Message from the General Manager — To Public And Staff

page 4

Message from the General Manager
To Public And Staff

In taking over the General Management of the New Zealand Railways I desire to address a message to the Public, and to the Railway Staff, setting out some thoughts which I have on undertaking the duties of the important office that it has fallen to my lot to fill.

To The Public I would say that I am deeply sensible of the national character of the responsibility that rests upon me. I realise that this young nation not only has a tremendous sum invested in the railways, but that it looks for—indeed, must have for its adequate development—a service that will meet the needs of the people.

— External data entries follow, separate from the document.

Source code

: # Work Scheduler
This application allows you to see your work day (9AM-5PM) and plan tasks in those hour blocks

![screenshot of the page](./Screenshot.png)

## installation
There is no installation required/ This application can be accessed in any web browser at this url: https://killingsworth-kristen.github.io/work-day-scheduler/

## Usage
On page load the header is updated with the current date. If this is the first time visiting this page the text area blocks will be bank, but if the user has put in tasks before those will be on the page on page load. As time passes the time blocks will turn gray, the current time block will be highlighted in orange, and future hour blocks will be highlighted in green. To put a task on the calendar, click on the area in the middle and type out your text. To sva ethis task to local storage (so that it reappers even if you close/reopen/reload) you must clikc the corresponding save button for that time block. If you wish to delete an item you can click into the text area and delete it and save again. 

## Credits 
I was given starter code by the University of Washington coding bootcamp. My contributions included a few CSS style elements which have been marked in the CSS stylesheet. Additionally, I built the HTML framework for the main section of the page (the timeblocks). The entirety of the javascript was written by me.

Consideration of the first factor—the aspect of the national investment—requires that, as well for the preservation of the credit of the Dominion as for the avoidance of undue burden on the taxpayer, the railways shall be worked so as to ensure the best financial return obtainable in the circumstances. On the other hand considerations inseparable from the second factor—the service aspect—will inevitably require at times the provision of services which, if regarded solely as abstract commercial propositions, would not be in themselves justifiable.

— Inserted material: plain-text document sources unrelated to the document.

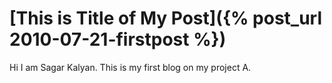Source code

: 
# [This is Title of My Post]({% post_url 2010-07-21-firstpost %})

Hi I am Sagar Kalyan.
This is my first blog on my project A.

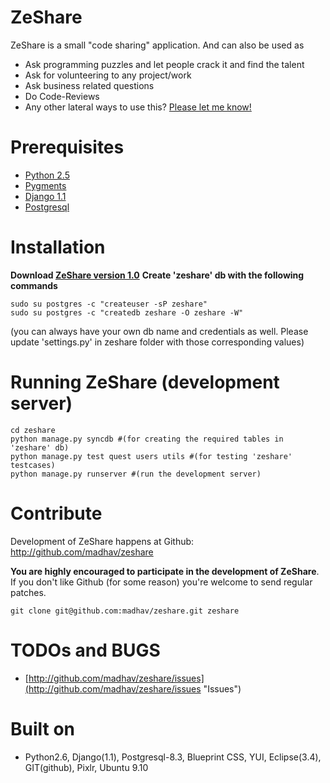 # ZeShare #

ZeShare is a small "code sharing" application. And can also be used as

- Ask programming puzzles and let people crack it and find the talent
- Ask for volunteering to any project/work
- Ask business related questions
- Do Code-Reviews
- Any other lateral ways to use this? [Please let me know!](mailto:madhav.bnk@gmail.com "madhav.bnk@gmail.com")

# Prerequisites #

- [Python 2.5](http://python.org/ "Python")
- [Pygments](http://pygments.org/ "Pygments")
- [Django 1.1](http://code.djangoproject.com/browser/django/tags/releases/1.1.1 "Django 1.1")
- [Postgresql](http://www.postgresql.org "Postgresql")

# Installation #

**Download [ZeShare version 1.0](http://github.com/madhav/zeshare/tarball/1.0 "ZeShare 1.0")**
**Create 'zeshare' db with the following commands**

    sudo su postgres -c "createuser -sP zeshare"
    sudo su postgres -c "createdb zeshare -O zeshare -W"
    
(you can always have your own db name and credentials as well. Please update 'settings.py' in zeshare folder with those corresponding values)
    

# Running ZeShare (development server) #

    cd zeshare
    python manage.py syncdb #(for creating the required tables in 'zeshare' db)
    python manage.py test quest users utils #(for testing 'zeshare' testcases)
    python manage.py runserver #(run the development server)

# Contribute #

Development of ZeShare happens at Github: http://github.com/madhav/zeshare

**You are highly encouraged to participate in the development of ZeShare**. If you don't like Github (for some reason) you're welcome to send regular patches.

    git clone git@github.com:madhav/zeshare.git zeshare

# TODOs and BUGS #

- [http://github.com/madhav/zeshare/issues](http://github.com/madhav/zeshare/issues "Issues")

# Built on #

- Python2.6, Django(1.1), Postgresql-8.3, Blueprint CSS, YUI, Eclipse(3.4), GIT(github), Pixlr, Ubuntu 9.10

The task lies in getting the greatest measure of reconciliation between these two often conflicting principles. The task has always been difficult, but has in present times becomes infinitely more so by the introduction of new factors—principally that of competition.

Of this I may have more to say at a future time. At present I would say that while the ideal of complete reconciliation may not be possible of attainment we may adopt as a sound practical rule tending towards it—the principle of service to meet the public need at the lowest possible cost. I fully realise that service to meet the public need is the surest road to a healthy revenue which, combined with an unremitting attention to the expenditure side so as to keep costs down to a minimum, will bring us to what we apprehend to be the real test of success—the greatest measure of public satisfaction.

To The Staff I would say that the attainment of the object as above defined cannot be the work of any one person. It can only be achieved by the combined effort of every member of the staff, directed to the common end. We—all of us—must manifest the personal touch both in our relationships with one another within the Department (thus ensuring the maximum collective effort) and in our relationships with the public. Particularly with the latter that little added piece of personal interest will often bring a considerable accession of public goodwill—a factor which tends to become more and more decisive as the other features of competition tend to equalise.

Given a good will to do on the part of the staff I believe the goodwill of the public will follow. It will be my constant effort to co-operate with the staff—in the literal sense “work together”—and in the belief that that feeling will be reciprocated by the staff I look to the future with confidence.